Si tace perché consapevoli che se ci fossero controlli seri pochi potrebbero continuare ad esercitare. Forse -lo preciso, forse- si tace anche per poter impunemente continuare a chiedere nuovi requisiti come l’iscrizione ad elenchi e libelli dal dubbio valore legale che intanto consentono di incantare degli inesperti con la speranza di un angolino ancor più protetto della professione e dei fin-troppo-esperti con la certezza di nuovi corsi e crediti.

Il fenomeno si affianca a quello, altrettanto drammatico, dell’impossibilità di uscire dal mondo del lavoro. Tanti liberi professionisti in età da pensione, i quali giunti al traguardo della vita lavorativa con la prospettiva di un assegno mensile del tutto inadeguato, optano giocoforza per restare. Restare con la partita iva; continuare a lavorare non per piacere, ma per necessità. Sommando il problema di un soprannumero in entrata con l’assenza di uscita dal nostro mondo del lavoro. Aggiungendo disagio sociale a disagio sociale.

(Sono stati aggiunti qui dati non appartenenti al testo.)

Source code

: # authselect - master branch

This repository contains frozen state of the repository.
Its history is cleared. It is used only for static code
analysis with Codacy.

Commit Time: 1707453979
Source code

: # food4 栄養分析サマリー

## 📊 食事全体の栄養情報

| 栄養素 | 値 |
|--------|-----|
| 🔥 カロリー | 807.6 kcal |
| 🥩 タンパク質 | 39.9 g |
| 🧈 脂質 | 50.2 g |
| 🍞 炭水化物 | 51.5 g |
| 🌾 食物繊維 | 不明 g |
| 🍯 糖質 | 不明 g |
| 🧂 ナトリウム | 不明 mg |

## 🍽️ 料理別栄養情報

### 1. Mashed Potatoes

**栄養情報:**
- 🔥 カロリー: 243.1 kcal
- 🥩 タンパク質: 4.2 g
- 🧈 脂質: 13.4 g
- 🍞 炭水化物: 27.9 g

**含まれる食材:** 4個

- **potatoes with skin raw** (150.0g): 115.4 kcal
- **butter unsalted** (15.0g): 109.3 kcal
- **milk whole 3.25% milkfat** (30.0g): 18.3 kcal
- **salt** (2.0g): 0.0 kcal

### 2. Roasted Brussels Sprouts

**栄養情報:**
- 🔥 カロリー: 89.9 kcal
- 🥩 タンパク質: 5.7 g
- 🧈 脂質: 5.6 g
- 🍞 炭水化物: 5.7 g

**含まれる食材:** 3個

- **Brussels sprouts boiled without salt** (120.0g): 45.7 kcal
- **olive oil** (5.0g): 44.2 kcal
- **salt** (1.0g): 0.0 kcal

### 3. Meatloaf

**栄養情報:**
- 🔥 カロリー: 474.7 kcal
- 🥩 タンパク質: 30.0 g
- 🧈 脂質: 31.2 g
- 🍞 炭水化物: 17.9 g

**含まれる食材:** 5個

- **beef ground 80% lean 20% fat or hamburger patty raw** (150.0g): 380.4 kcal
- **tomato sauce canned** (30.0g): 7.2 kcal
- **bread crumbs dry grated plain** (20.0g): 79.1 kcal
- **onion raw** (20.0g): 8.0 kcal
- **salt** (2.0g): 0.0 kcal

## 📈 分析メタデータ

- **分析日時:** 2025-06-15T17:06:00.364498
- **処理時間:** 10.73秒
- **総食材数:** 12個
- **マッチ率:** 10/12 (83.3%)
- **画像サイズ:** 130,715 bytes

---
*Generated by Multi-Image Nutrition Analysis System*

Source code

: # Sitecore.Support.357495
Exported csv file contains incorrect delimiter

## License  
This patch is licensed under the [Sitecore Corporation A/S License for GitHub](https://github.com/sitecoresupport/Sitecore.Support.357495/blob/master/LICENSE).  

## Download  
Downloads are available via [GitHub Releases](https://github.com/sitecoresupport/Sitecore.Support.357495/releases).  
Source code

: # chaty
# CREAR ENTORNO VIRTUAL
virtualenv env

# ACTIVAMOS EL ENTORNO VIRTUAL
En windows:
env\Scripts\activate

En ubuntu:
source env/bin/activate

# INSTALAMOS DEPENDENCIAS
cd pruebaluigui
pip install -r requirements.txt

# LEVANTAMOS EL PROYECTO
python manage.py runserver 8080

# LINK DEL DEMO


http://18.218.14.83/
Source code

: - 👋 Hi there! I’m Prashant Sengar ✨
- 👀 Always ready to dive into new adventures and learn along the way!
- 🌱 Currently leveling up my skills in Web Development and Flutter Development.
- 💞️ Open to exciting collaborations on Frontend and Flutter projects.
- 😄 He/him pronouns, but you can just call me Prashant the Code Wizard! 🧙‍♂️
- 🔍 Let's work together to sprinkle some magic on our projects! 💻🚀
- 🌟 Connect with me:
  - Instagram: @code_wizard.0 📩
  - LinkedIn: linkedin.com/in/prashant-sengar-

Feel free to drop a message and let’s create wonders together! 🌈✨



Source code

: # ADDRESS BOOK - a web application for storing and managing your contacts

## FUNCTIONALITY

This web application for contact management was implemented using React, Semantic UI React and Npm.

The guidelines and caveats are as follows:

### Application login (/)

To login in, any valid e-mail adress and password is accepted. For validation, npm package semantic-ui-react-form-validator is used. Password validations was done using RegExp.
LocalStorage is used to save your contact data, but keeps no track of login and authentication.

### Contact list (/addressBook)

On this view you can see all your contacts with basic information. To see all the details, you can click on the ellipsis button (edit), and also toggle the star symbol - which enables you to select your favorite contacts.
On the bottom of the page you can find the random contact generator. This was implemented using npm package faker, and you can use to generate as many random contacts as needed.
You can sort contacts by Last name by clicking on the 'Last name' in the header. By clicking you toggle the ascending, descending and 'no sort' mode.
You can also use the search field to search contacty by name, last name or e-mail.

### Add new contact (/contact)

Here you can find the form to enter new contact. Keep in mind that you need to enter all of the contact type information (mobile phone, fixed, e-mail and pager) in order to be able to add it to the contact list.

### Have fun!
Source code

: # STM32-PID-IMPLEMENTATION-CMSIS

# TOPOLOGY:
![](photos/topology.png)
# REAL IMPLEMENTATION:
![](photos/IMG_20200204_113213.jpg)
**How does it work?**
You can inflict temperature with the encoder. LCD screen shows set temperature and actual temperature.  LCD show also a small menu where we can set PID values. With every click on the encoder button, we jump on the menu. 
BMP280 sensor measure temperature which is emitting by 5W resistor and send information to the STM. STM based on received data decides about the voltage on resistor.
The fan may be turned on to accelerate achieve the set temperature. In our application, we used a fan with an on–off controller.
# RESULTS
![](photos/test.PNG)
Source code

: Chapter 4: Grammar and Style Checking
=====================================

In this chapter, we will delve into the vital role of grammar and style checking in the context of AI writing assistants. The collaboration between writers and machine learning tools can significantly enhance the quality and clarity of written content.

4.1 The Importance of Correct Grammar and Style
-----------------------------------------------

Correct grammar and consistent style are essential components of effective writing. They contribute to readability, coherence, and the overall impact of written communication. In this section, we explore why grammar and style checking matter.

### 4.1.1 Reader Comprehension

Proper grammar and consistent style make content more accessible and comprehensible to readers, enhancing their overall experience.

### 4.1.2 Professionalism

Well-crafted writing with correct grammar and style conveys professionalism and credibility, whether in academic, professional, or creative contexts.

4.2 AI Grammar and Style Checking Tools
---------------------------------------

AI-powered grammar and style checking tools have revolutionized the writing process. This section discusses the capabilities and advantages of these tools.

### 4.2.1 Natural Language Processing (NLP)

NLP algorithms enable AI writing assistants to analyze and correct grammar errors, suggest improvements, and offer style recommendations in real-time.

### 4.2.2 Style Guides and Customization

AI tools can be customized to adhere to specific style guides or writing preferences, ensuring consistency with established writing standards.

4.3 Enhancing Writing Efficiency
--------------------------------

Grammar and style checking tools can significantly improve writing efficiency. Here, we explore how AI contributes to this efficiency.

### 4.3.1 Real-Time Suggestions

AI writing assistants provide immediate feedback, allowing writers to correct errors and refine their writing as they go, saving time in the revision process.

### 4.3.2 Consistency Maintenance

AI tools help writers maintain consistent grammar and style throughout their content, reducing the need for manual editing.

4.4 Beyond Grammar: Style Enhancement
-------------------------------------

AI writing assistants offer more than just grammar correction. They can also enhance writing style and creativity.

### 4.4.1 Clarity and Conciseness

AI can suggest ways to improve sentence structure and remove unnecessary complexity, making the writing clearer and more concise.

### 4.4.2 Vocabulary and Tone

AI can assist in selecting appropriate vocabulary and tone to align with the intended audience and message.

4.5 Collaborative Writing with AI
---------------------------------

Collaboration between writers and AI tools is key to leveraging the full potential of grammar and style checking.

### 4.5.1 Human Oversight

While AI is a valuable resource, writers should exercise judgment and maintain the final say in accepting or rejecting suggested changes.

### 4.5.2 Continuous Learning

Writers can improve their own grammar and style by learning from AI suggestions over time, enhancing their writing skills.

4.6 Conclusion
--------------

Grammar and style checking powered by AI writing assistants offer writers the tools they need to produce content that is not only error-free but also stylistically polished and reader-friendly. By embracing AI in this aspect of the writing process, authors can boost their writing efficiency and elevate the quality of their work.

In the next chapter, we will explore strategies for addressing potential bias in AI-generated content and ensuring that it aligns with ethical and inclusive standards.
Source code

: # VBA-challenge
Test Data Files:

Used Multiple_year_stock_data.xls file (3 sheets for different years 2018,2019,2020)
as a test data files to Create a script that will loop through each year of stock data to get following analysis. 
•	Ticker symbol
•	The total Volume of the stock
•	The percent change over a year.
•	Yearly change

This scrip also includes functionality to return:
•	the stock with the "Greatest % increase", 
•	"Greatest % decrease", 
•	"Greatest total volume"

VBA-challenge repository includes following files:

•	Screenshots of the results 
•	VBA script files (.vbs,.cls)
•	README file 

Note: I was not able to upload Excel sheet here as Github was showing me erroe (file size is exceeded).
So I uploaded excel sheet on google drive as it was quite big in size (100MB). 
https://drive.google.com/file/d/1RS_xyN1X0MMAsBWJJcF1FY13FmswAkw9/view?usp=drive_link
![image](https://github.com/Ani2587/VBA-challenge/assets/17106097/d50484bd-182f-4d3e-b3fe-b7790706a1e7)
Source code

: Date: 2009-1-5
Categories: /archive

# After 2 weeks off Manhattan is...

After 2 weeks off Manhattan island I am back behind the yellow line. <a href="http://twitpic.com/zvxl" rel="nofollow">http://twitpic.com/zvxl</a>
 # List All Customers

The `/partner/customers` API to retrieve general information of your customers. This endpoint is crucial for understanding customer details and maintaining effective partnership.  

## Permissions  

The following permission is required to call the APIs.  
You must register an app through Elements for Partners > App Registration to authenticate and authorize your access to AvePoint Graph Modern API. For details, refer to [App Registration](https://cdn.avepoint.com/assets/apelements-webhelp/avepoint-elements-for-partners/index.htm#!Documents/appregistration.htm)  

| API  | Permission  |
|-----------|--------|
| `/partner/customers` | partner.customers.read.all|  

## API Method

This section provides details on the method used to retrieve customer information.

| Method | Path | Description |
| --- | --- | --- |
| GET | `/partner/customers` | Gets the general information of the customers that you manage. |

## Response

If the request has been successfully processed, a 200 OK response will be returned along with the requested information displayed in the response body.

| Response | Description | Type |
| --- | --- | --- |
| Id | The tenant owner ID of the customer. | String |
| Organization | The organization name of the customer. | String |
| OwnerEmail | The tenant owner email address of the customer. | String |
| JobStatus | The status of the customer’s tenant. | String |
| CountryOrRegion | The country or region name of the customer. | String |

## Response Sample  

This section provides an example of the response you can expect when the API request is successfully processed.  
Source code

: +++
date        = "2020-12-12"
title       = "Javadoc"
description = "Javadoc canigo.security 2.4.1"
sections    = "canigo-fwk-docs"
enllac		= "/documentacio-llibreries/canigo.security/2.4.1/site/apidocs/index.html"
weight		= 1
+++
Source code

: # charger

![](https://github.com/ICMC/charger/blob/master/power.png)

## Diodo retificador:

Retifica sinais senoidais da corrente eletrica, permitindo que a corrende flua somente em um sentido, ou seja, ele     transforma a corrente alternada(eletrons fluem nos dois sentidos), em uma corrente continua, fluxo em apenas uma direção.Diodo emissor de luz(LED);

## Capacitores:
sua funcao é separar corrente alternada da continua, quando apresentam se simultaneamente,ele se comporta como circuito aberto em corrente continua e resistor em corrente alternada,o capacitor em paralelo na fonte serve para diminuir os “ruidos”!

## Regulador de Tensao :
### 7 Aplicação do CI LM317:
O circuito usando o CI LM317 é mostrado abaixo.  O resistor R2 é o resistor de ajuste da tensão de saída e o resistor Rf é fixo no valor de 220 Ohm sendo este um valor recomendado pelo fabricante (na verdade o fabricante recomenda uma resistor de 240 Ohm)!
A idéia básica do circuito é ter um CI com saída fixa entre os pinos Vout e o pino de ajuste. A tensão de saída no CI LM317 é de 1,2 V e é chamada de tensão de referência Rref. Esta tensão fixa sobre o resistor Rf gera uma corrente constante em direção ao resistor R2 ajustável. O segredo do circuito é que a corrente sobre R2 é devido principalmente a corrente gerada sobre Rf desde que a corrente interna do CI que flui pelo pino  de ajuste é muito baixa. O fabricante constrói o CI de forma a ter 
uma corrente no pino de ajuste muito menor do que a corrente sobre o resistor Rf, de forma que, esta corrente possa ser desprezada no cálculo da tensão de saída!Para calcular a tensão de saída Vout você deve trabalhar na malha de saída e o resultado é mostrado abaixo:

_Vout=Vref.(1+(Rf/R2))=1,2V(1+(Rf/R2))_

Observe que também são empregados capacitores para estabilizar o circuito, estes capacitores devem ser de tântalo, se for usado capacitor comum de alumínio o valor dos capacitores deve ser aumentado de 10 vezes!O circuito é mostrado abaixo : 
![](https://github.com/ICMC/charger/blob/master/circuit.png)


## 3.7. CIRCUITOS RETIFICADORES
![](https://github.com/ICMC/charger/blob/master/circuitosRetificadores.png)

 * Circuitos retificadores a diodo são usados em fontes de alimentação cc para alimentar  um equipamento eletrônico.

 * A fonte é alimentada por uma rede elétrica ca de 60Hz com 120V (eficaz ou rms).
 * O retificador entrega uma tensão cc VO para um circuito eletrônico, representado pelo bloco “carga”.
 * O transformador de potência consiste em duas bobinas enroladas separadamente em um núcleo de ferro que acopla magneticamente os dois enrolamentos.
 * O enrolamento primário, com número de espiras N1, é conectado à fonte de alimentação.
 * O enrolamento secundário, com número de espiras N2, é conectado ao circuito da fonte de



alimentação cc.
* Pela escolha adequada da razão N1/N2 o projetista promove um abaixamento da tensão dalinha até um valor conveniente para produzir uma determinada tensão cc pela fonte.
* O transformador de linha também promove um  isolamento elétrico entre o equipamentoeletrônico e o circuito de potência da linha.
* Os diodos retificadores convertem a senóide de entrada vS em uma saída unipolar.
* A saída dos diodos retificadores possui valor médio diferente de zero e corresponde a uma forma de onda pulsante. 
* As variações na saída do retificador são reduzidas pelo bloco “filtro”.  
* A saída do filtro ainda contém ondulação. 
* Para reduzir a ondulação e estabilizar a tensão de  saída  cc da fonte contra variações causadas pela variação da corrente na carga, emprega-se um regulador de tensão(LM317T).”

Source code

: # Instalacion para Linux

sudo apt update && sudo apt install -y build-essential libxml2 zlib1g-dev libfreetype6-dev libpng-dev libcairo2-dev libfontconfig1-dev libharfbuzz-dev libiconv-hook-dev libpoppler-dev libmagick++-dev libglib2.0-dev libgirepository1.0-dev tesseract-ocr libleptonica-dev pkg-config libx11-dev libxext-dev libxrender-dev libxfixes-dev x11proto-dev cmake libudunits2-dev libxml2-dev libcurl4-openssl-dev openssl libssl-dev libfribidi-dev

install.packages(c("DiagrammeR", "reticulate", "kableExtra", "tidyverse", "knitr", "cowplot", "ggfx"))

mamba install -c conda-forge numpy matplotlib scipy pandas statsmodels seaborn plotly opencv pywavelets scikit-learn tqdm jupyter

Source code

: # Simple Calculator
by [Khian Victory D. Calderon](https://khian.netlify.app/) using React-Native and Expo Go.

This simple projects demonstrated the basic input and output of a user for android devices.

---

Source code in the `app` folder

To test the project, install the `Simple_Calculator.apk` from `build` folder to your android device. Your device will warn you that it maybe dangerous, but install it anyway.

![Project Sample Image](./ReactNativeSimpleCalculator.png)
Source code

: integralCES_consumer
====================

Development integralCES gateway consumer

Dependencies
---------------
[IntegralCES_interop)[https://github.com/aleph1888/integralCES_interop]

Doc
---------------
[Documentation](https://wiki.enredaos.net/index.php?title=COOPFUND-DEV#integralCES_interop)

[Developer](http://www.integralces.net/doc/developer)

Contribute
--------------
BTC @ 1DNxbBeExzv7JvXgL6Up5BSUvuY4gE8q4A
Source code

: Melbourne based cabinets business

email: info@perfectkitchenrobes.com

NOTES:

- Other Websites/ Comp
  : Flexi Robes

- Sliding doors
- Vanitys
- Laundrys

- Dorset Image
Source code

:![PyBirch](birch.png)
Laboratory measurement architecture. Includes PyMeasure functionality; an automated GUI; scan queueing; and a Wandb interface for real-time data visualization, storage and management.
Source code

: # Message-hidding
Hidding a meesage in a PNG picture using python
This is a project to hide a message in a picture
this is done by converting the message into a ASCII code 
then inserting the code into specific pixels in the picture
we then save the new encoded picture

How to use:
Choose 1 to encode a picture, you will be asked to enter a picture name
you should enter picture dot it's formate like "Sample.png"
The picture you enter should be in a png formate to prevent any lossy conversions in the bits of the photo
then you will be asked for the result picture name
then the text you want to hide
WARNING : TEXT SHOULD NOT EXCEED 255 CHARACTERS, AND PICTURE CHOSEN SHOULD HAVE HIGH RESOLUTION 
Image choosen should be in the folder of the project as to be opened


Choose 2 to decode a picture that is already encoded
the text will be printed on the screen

Come affrontare questa situazione che riguarda squisitamente chi non è dipendente, circa 3/4 dei veterinari italiani? La realtà delle pensioni inadeguate, se ci fermiamo a riflettere, non è destinata a venir meno. Le generazioni precedenti hanno vissuto gli anni del boom economico, della scarsa concorrenza e di un fisco meno vampiro dell’attuale. Oggi la crisi, l’ingresso sempre più tardivo nella realtà occupazionale, i margini ridotti di reddito rispetto al fatturato totale non sono elementi confortanti sulle prospettive pensionistiche. Lo Stato deve rendersi conto che avere dei pensionati con assegni inadeguati equivale a dover potenziare il welfare e l’assistenza; soccorrendo all’incapacità reddituale del singolo e drenando risorse altrove.

Soluzioni da proporre al legislatore?

  1. Si potrebbe pensare di permettere la scelta volontaria di posticipare la pensione utilizzando come contributi aggiuntivi “a cumulo”, le mensilità non riscosse, senza ulteriori versamenti. Giova per tesaurizzare rapidamente contributi utili ad aumentare il futuro assegno.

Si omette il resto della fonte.